◆ Exercise prompt: Reproduce the entries below exactly, but only from the line containing "### Cemex Logo icon format Download SVG" to the line containing "PNG (14.91 KB)](/img/orig/CX_BIG.D-8ca41083.png)", inclusive.

Items from a data source:
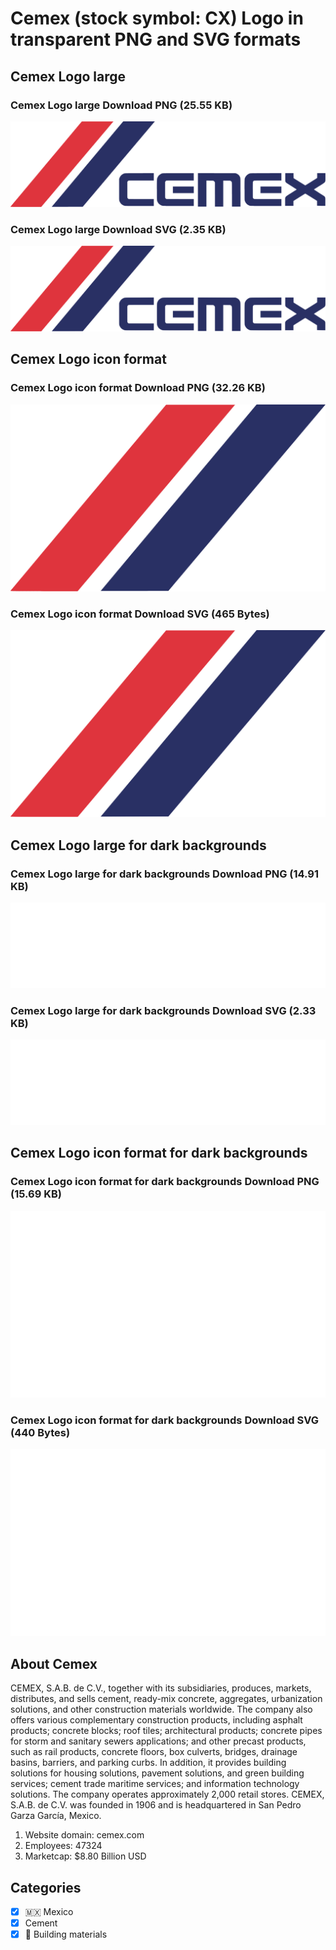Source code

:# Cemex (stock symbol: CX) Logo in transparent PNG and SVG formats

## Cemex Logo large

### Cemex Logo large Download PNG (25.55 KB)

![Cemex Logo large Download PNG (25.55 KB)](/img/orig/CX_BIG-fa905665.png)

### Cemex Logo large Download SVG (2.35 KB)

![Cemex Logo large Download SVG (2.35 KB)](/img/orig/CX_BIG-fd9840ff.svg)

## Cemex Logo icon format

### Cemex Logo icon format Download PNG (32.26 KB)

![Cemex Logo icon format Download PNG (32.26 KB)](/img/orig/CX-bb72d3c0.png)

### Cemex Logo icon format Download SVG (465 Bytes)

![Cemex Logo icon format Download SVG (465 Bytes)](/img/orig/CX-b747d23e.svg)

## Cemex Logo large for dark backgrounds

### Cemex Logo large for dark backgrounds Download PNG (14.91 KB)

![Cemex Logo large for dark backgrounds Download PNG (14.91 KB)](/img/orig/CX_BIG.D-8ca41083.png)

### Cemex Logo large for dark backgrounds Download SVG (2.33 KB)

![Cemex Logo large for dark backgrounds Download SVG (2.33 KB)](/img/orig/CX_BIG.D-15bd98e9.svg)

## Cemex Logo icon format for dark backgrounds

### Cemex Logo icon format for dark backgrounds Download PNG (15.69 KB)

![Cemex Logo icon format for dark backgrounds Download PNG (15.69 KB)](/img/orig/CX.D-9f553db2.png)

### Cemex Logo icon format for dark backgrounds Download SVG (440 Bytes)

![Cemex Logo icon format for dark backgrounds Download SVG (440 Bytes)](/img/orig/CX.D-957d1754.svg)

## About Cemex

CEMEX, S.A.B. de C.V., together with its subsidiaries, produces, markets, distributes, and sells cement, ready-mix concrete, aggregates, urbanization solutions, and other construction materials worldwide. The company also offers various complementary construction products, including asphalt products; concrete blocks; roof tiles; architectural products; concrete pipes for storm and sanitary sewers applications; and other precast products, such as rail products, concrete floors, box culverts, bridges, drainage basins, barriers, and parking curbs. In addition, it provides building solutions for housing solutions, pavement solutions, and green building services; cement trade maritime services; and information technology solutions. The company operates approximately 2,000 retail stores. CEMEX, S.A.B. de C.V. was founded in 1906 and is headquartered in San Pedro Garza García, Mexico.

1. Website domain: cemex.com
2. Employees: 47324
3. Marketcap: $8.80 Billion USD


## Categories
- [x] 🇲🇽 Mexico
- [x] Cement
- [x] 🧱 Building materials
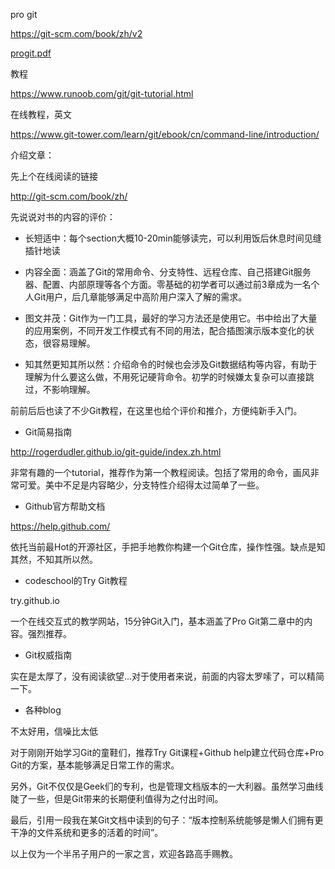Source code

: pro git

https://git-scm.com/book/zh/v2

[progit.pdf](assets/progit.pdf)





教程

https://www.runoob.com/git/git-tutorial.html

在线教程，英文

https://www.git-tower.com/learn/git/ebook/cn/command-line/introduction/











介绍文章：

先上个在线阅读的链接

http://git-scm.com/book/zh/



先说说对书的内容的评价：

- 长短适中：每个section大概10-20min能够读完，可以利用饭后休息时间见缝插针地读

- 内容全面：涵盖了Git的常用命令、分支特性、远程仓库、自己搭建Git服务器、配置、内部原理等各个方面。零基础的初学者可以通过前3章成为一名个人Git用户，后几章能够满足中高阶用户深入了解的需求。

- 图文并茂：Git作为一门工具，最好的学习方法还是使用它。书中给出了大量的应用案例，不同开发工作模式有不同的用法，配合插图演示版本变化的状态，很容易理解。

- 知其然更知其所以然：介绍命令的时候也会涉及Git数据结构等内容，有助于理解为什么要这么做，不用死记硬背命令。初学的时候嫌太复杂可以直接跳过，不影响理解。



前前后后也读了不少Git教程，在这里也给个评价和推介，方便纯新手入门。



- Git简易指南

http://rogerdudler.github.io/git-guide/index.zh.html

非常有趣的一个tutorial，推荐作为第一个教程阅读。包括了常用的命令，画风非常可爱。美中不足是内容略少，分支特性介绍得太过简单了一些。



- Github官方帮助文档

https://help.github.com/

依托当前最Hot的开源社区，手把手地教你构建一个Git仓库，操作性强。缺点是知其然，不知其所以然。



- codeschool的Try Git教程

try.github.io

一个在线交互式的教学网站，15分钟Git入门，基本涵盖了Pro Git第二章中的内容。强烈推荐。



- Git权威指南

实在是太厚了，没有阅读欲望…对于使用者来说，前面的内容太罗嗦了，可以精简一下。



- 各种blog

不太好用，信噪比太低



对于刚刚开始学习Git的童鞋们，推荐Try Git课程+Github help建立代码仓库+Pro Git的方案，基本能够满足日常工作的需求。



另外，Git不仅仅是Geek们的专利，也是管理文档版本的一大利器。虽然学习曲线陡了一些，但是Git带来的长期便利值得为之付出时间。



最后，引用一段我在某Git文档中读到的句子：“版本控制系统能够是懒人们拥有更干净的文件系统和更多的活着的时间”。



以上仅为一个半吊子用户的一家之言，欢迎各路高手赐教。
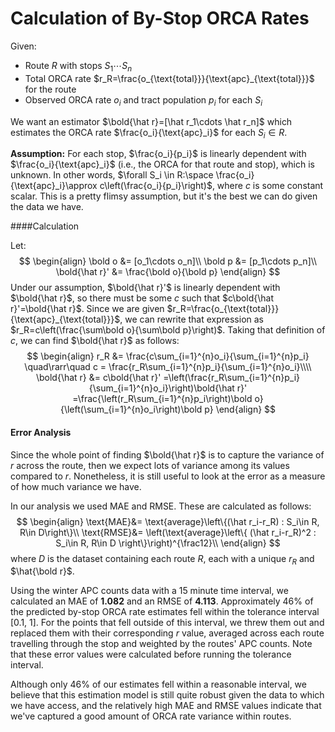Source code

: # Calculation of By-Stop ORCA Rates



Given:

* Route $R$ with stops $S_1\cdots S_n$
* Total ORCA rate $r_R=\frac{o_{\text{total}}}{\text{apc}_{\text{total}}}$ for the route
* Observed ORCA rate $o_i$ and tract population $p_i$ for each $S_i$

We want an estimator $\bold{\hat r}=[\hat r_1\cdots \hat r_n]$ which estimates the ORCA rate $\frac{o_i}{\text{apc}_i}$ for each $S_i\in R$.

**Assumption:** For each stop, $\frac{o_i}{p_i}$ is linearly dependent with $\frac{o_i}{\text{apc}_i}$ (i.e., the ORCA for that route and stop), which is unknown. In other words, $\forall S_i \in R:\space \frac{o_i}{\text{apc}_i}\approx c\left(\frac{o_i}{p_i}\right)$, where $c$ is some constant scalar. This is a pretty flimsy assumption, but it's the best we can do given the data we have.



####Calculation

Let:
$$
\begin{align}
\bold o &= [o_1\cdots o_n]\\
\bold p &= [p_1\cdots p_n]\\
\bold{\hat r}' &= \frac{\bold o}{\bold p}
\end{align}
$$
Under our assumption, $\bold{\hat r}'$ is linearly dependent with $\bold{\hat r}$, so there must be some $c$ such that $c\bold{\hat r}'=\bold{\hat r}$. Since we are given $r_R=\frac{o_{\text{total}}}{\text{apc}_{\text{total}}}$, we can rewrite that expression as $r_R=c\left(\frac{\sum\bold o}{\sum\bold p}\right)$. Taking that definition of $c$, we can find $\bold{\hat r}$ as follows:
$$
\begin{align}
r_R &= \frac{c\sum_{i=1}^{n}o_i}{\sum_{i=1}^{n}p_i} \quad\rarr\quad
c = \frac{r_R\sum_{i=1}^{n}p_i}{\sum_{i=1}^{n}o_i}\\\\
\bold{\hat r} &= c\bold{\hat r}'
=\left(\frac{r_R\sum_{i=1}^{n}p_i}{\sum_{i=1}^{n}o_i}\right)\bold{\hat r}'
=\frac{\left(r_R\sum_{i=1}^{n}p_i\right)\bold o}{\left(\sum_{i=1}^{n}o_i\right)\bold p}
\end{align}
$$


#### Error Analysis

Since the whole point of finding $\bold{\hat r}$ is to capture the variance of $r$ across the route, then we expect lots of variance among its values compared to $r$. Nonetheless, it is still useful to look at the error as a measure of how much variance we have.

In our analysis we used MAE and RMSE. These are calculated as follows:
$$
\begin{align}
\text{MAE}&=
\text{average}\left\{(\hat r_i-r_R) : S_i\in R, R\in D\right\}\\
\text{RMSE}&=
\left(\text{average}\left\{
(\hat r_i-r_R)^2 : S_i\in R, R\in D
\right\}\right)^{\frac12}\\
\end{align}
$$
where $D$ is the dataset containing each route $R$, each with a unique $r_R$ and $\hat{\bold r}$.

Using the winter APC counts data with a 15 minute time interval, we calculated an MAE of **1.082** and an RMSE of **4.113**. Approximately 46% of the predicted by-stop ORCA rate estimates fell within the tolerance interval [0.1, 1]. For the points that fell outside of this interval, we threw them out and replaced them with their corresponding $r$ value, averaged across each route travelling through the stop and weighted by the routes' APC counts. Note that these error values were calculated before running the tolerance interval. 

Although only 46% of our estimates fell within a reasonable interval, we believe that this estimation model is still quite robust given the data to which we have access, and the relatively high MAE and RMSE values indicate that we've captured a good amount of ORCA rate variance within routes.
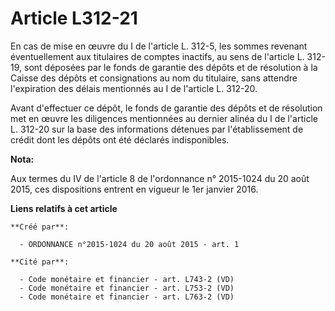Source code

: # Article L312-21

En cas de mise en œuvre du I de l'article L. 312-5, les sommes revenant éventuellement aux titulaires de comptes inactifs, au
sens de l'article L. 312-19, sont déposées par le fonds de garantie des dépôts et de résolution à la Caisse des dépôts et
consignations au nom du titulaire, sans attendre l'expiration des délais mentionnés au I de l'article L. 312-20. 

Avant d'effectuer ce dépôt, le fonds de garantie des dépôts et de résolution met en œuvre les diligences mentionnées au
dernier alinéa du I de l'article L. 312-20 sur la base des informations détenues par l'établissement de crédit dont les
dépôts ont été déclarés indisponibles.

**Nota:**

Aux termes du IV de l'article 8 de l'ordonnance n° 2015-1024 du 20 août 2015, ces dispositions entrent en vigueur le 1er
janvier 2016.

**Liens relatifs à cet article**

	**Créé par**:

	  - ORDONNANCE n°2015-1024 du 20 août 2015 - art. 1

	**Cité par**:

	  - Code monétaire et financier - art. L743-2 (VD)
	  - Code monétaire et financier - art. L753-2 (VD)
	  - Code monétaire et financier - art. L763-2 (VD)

◆ Task output:
### Cemex Logo icon format Download SVG (465 Bytes)

![Cemex Logo icon format Download SVG (465 Bytes)](/img/orig/CX-b747d23e.svg)

## Cemex Logo large for dark backgrounds

### Cemex Logo large for dark backgrounds Download PNG (14.91 KB)

![Cemex Logo large for dark backgrounds Download PNG (14.91 KB)](/img/orig/CX_BIG.D-8ca41083.png)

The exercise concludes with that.